Business. Advanced Innergy Holdings Ltd (AIH.AX) is a specialty chemicals company that produces and sells chemical products, primarily generating revenue through the sale of these products to industrial and commercial customers.
Classification. The company is classified under the Basic Materials economic sector, Chemicals business sector, and Specialty Chemicals industry, with a classification confidence of 0.92 based on verified market data.
- The company has a strong return on equity (15.08%) and return on assets (5.51%), indicating efficient use of capital and assets.

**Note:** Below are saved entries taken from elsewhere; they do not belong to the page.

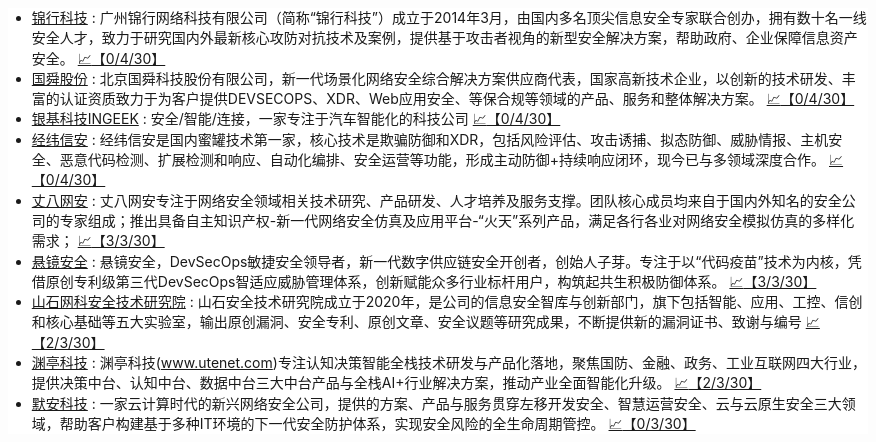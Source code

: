 * [锦行科技](/org.md#锦行科技) : 广州锦行网络科技有限公司（简称“锦行科技”）成立于2014年3月，由国内多名顶尖信息安全专家联合创办，拥有数十名一线安全人才，致力于研究国内外最新核心攻防对抗技术及案例，提供基于攻击者视角的新型安全解决方案，帮助政府、企业保障信息资产安全。  [:chart_with_upwards_trend:【0/4/30】](http://wechat.doonsec.com/wechat_echarts/?biz=MzIxNTQxMjQyNg==)
* [国舜股份](/org.md#国舜股份) : 北京国舜科技股份有限公司，新一代场景化网络安全综合解决方案供应商代表，国家高新技术企业，以创新的技术研发、丰富的认证资质致力于为客户提供DEVSECOPS、XDR、Web应用安全、等保合规等领域的产品、服务和整体解决方案。  [:chart_with_upwards_trend:【0/4/30】](http://wechat.doonsec.com/wechat_echarts/?biz=MzA3NjU5MTIxMg==)
* [银基科技INGEEK](/org.md#银基科技INGEEK) : 安全/智能/连接，一家专注于汽车智能化的科技公司  [:chart_with_upwards_trend:【0/4/30】](http://wechat.doonsec.com/wechat_echarts/?biz=MzIxMjU2NTU4NQ==)
* [经纬信安](/org.md#经纬信安) : 经纬信安是国内蜜罐技术第一家，核心技术是欺骗防御和XDR，包括风险评估、攻击诱捕、拟态防御、威胁情报、主机安全、恶意代码检测、扩展检测和响应、自动化编排、安全运营等功能，形成主动防御+持续响应闭环，现今已与多领域深度合作。  [:chart_with_upwards_trend:【0/4/30】](http://wechat.doonsec.com/wechat_echarts/?biz=MzIwNzE2MDc5Mg==)
* [丈八网安](/org.md#丈八网安) : 丈八网安专注于网络安全领域相关技术研究、产品研发、人才培养及服务支撑。团队核心成员均来自于国内外知名的安全公司的专家组成；推出具备自主知识产权-新一代网络安全仿真及应用平台-“火天”系列产品，满足各行各业对网络安全模拟仿真的多样化需求；  [:chart_with_upwards_trend:【3/3/30】](http://wechat.doonsec.com/wechat_echarts/?biz=MzkwNzI1NDk0MQ==)
* [悬镜安全](/org.md#悬镜安全) : 悬镜安全，DevSecOps敏捷安全领导者，新一代数字供应链安全开创者，创始人子芽。专注于以“代码疫苗”技术为内核，凭借原创专利级第三代DevSecOps智适应威胁管理体系，创新赋能众多行业标杆用户，构筑起共生积极防御体系。  [:chart_with_upwards_trend:【3/3/30】](http://wechat.doonsec.com/wechat_echarts/?biz=MzA3NzE2ODk1Mg==)
* [山石网科安全技术研究院](/org.md#山石网科安全技术研究院) : 山石安全技术研究院成立于2020年，是公司的信息安全智库与创新部门，旗下包括智能、应用、工控、信创和核心基础等五大实验室，输出原创漏洞、安全专利、原创文章、安全议题等研究成果，不断提供新的漏洞证书、致谢与编号  [:chart_with_upwards_trend:【2/3/30】](http://wechat.doonsec.com/wechat_echarts/?biz=MzUzMDUxNTE1Mw==)
* [渊亭科技](/org.md#渊亭科技) : 渊亭科技(www.utenet.com)专注认知决策智能全栈技术研发与产品化落地，聚焦国防、金融、政务、工业互联网四大行业，提供决策中台、认知中台、数据中台三大中台产品与全栈AI+行业解决方案，推动产业全面智能化升级。  [:chart_with_upwards_trend:【2/3/30】](http://wechat.doonsec.com/wechat_echarts/?biz=MzIzNjE1ODE2OA==)
* [默安科技](/org.md#默安科技) : 一家云计算时代的新兴网络安全公司，提供的方案、产品与服务贯穿左移开发安全、智慧运营安全、云与云原生安全三大领域，帮助客户构建基于多种IT环境的下一代安全防护体系，实现安全风险的全生命周期管控。  [:chart_with_upwards_trend:【0/3/30】](http://wechat.doonsec.com/wechat_echarts/?biz=MzIzODQxMjM2NQ==)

- The company's liquidity position is medium, with a current ratio of 1.28 and a negative net cash position after subtracting total debt.
- The company's profitability is supported by a high gross profit margin (36.34%) and a strong operating margin (12.01%).
- The company's valuation multiples, including a price-to-earnings ratio of 32.31 and a price-to-book ratio of 4.87, suggest that it is trading at a premium relative to its book value and earnings.
- Analysts have a positive outlook on the company, with a mean price target of GBP 1.45 and a strong buy recommendation.
- # RATIONALES
- **margin_outlook_rationale**: The company's gross and operating margins are strong, suggesting that it can maintain profitability if input costs remain stable.
- **rd_outlook_rationale**: No specific R&D data is provided, but the company's operating cash flow suggests it has the financial capacity to invest in innovation.
- Net cash is negative after subtracting total debt.